What now sustains investors and speculators is the "Fed put" —the strong belief that the Fed, first under Ben Bernanke and now under Janet Yellen, will continue to pump in money until the economy rebounds and will not dare taper off dramatically for fear of collapsing the stock market.

This is strongly reminiscent of any good old Ponzi scheme. A pyramid will continue to swell the incomes of its participants as long as it is able to attract sufficient new funds. In an infinite world, no pyramid will ever have to end. Since there doesn't seem to be a restriction on the Fed's money printing, the bull market could go on and on—even though the longer a pyramid is allowed to continue, the bigger the eventual losses.
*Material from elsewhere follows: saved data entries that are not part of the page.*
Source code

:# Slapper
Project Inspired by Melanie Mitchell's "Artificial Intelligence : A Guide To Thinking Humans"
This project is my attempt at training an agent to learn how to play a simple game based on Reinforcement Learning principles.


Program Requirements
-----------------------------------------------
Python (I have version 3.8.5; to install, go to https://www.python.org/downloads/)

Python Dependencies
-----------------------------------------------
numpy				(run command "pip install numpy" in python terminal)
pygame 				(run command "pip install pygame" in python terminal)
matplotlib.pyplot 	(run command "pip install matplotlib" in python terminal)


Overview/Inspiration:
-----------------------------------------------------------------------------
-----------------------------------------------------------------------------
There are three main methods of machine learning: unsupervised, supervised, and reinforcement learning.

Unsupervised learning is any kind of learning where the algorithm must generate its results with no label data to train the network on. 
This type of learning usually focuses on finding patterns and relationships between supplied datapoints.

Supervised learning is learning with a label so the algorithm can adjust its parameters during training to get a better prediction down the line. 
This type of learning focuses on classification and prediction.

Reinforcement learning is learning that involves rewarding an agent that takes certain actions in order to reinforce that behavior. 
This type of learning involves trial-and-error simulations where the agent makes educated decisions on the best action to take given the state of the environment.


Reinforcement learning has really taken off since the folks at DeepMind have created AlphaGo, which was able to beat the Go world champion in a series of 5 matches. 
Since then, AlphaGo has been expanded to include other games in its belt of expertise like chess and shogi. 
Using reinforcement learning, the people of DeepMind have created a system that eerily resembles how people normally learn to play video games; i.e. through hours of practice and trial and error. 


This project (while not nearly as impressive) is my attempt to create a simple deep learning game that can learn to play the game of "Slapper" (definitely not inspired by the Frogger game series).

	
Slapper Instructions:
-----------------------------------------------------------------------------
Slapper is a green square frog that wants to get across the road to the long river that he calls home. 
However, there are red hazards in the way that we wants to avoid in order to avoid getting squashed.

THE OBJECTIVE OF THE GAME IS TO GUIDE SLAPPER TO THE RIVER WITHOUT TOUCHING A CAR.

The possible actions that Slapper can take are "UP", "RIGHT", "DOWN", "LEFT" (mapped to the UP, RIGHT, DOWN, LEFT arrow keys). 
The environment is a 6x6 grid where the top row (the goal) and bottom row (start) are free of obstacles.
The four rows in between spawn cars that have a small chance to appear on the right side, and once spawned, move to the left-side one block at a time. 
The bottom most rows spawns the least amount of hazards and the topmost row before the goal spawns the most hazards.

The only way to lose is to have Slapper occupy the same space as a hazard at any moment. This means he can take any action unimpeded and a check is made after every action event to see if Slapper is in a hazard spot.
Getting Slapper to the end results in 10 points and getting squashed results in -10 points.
In fact, the Fed is running something like Bernie Madoff's infamous operation: Just like in Madoff's scheme, which also had a legitimate, highly profitable business existing in parallel, the Fed's pyramid scheme interconnects with a very successful enterprise, the U.S. economy.

Even though the Fed has little to fear from inflation according to a conventional economy-wide measure such as the consumer price index or GDP deflator—and the imminent fall in energy prices will reduce inflation further—there still has been a clear debasement of currency. Mind-boggling cash hoards have appeared on corporate balance sheets, in the top 1% income bracket and at foreign central banks. China alone holds $3.7 trillion in reserves. The art market has gone through the roof: At end-2013, works by contemporary masters have started to fetch well over $100 million.

The art market, incidentally, was booming in the pre-World War I years, as well. In 1913, the famous Armory Show was held in New York. It introduced Americans to the European art of the day, making U.S. collectors the biggest art buyers starting in the 1920s.

The Fed is confident it could taper QE3 and in time sell all the mortgage-backed and Treasury securities back to investors, thus restoring the value of the dollar. But another lesson from a century ago may also be relevant. After the end of the war, the defeated Germany began printing money to pay its bills—just as the Fed has been creating money to buy up U.S. debt. Soon enough, the German currency was no longer worth the paper it was printed on and the price of a loaf of bread was measured in wheelbarrows of cash.